WORKING DATA
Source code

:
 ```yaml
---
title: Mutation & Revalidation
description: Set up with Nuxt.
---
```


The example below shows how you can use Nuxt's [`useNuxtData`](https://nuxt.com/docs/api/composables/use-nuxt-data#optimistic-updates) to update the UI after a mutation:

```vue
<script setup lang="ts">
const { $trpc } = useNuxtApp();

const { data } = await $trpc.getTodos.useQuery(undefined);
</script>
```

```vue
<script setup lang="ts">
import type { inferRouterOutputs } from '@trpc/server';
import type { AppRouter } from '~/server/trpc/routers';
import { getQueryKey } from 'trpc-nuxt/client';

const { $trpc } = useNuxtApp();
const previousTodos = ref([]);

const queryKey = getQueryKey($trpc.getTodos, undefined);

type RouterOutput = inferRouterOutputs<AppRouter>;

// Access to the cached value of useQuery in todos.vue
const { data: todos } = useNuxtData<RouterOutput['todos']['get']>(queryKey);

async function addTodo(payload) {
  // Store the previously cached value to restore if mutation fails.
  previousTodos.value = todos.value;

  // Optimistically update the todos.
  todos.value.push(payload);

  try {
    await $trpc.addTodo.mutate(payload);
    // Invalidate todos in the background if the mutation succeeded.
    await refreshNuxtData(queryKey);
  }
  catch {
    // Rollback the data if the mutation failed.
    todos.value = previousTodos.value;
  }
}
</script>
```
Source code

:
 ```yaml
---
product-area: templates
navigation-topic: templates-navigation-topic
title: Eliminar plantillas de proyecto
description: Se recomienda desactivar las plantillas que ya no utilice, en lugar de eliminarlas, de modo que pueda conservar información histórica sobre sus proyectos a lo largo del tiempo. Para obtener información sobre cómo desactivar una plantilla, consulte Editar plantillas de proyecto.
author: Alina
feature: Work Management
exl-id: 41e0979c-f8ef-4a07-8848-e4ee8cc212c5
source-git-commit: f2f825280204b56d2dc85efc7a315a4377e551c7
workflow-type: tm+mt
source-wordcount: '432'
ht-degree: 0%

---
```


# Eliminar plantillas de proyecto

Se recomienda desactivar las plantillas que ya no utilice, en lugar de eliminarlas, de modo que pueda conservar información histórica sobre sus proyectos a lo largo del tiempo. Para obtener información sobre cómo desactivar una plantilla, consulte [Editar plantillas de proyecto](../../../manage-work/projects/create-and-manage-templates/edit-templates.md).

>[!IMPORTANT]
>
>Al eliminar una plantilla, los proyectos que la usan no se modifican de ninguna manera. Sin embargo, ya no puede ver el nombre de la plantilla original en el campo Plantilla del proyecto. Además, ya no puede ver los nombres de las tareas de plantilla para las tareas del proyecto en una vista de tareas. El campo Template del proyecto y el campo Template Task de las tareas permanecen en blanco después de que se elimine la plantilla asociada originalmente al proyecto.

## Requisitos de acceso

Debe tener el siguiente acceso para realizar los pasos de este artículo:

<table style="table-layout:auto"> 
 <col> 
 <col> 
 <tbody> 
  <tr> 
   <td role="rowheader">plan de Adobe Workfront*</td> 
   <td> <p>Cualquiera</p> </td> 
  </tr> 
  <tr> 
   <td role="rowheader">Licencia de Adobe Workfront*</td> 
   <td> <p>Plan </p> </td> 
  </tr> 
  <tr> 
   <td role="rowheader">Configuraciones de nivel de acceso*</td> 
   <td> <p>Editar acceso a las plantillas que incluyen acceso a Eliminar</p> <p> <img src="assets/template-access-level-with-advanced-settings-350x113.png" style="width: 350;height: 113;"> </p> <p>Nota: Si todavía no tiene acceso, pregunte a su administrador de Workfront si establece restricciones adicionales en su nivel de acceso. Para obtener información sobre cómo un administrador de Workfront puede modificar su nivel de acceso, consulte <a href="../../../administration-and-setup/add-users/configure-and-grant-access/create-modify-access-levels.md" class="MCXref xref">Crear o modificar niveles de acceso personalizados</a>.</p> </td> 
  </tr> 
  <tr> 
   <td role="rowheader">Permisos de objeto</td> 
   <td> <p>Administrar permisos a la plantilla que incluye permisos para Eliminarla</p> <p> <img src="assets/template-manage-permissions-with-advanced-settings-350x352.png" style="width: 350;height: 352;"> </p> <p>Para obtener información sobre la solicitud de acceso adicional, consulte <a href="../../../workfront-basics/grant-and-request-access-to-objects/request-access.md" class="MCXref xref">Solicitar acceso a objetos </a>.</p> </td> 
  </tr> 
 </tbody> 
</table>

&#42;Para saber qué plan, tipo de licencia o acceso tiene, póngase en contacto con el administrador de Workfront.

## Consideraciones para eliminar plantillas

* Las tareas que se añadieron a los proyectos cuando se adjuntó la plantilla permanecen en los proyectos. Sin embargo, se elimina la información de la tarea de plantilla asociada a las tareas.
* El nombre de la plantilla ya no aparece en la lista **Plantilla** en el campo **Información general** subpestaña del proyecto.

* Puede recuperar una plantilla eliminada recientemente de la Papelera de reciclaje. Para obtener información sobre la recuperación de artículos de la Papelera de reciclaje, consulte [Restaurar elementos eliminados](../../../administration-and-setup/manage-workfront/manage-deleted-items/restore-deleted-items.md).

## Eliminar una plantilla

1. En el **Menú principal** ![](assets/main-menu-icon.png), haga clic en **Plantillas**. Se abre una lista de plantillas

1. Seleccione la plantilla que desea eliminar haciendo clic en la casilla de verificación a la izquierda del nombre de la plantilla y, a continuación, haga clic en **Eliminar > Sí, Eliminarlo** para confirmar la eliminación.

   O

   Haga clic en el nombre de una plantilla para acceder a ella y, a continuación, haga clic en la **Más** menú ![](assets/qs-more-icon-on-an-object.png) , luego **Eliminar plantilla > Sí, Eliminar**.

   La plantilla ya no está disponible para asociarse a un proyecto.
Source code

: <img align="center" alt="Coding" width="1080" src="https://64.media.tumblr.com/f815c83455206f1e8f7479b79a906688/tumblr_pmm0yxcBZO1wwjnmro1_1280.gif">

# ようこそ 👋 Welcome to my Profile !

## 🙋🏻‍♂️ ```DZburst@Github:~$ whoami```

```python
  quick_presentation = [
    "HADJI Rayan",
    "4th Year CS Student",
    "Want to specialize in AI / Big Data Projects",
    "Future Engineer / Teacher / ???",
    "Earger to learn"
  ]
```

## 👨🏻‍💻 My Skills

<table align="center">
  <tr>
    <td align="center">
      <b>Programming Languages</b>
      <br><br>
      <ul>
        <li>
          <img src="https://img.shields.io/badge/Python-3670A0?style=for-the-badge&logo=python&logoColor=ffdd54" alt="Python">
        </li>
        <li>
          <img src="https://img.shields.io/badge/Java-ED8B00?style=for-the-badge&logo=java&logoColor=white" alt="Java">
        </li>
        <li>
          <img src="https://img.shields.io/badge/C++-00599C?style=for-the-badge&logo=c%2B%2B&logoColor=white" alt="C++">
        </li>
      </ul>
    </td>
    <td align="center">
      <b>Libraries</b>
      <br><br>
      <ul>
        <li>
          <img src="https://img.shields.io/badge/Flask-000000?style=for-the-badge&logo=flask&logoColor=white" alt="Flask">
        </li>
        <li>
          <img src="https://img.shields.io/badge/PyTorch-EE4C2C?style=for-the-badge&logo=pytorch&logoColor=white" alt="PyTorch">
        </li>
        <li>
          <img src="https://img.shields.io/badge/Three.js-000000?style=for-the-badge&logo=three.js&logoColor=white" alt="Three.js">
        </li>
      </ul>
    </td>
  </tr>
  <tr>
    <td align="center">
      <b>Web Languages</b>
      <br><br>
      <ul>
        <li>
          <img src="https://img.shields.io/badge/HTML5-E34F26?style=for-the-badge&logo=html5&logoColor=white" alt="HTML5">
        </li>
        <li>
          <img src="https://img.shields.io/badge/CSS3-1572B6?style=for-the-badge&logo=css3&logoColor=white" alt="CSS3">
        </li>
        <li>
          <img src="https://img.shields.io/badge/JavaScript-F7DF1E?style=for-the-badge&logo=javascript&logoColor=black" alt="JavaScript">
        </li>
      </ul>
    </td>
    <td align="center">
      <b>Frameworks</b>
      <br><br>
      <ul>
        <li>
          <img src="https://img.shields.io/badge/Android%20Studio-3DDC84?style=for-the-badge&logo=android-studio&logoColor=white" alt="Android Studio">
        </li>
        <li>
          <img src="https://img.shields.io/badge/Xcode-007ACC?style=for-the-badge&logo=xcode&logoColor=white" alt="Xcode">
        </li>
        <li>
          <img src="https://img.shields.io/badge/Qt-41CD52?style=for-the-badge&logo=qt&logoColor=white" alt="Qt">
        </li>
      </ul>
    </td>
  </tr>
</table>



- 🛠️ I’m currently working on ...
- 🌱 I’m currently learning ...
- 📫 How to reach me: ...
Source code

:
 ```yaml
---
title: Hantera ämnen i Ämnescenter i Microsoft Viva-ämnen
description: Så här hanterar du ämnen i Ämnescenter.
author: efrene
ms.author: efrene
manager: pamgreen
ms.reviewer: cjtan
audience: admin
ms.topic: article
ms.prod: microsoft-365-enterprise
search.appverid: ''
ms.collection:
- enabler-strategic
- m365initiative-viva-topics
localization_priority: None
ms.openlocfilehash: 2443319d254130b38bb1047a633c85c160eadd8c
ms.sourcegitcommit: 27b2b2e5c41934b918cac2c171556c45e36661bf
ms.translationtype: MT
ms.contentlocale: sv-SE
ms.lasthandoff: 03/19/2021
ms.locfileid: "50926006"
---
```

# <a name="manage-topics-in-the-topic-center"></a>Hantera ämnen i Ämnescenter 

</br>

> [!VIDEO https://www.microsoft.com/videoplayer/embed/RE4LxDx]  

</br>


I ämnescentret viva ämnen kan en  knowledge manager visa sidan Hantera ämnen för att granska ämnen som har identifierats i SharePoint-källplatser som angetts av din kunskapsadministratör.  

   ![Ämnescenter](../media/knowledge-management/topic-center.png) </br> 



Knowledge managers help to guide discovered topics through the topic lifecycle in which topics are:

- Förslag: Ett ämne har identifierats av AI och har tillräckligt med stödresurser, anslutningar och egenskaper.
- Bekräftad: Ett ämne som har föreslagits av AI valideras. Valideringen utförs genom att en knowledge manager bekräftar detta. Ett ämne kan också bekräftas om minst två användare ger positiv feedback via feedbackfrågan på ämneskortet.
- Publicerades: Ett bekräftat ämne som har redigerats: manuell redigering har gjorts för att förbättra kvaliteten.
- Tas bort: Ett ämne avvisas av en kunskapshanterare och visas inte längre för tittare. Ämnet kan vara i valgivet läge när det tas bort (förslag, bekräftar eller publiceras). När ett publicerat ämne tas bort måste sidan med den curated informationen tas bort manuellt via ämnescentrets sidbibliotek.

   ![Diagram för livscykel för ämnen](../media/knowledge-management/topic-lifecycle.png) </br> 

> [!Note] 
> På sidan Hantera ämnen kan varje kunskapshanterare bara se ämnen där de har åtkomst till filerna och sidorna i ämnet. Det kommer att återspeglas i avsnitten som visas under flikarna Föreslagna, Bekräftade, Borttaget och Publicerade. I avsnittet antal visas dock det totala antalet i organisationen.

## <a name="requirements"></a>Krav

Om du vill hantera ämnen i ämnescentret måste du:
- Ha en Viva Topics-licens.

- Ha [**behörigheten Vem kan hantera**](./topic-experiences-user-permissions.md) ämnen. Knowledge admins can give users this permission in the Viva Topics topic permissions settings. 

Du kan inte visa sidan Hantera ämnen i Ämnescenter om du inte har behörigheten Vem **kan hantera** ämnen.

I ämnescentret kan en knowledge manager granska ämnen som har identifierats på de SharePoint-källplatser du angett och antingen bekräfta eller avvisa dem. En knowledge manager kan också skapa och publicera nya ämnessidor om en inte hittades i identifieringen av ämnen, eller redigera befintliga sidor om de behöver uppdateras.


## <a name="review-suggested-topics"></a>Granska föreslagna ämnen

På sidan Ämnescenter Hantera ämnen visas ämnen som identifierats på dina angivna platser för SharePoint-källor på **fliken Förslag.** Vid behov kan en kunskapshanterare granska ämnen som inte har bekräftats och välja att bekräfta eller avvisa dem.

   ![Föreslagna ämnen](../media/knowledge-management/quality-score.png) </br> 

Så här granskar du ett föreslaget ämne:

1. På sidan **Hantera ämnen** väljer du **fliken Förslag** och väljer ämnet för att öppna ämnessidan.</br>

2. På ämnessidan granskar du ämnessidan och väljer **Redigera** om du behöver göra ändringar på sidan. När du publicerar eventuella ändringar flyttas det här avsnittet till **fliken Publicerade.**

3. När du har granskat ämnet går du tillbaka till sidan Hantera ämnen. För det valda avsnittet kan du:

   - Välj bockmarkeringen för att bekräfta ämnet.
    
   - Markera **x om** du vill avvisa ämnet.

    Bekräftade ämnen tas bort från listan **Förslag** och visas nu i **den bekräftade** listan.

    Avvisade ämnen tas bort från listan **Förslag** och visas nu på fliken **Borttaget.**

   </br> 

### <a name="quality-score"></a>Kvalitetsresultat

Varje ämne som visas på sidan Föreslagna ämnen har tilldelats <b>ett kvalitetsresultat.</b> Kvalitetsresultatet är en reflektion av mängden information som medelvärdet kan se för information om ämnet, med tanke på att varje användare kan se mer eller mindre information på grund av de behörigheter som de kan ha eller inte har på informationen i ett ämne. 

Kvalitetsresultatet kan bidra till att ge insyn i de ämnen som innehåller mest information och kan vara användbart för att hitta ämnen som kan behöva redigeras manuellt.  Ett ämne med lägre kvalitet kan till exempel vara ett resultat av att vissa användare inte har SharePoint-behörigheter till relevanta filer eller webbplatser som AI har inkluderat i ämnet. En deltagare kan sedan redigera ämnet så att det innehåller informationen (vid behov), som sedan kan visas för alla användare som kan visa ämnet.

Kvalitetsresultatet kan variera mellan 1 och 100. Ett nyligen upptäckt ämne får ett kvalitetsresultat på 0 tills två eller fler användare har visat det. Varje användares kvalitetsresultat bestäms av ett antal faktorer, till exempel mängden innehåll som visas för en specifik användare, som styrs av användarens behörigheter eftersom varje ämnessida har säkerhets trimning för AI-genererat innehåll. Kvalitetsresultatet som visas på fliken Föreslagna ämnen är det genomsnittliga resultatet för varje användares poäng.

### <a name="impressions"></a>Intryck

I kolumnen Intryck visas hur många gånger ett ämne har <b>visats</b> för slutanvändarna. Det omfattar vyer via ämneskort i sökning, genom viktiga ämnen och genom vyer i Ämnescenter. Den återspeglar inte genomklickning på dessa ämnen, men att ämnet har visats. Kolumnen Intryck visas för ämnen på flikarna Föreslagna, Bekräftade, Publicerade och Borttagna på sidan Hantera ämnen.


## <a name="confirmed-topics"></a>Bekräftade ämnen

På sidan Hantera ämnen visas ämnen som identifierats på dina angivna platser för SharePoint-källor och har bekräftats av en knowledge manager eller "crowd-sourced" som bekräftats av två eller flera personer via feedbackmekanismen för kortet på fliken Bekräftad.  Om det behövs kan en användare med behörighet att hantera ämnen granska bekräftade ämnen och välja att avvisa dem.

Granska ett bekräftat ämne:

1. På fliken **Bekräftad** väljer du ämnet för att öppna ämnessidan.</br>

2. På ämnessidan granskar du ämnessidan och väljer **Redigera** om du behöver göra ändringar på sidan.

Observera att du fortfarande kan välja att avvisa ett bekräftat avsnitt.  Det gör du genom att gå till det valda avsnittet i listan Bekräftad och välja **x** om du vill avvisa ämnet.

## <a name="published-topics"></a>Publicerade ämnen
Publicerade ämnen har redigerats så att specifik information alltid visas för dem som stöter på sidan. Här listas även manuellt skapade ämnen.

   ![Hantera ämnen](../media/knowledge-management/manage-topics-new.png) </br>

PROBLEM
For each line in the data that contains the string "const", give a copy of that line.

TASK OUTPUT
const { $trpc } = useNuxtApp();
const { data } = await $trpc.getTodos.useQuery(undefined);
const { $trpc } = useNuxtApp();
const previousTodos = ref([]);
const queryKey = getQueryKey($trpc.getTodos, undefined);
const { data: todos } = useNuxtData<RouterOutput['todos']['get']>(queryKey);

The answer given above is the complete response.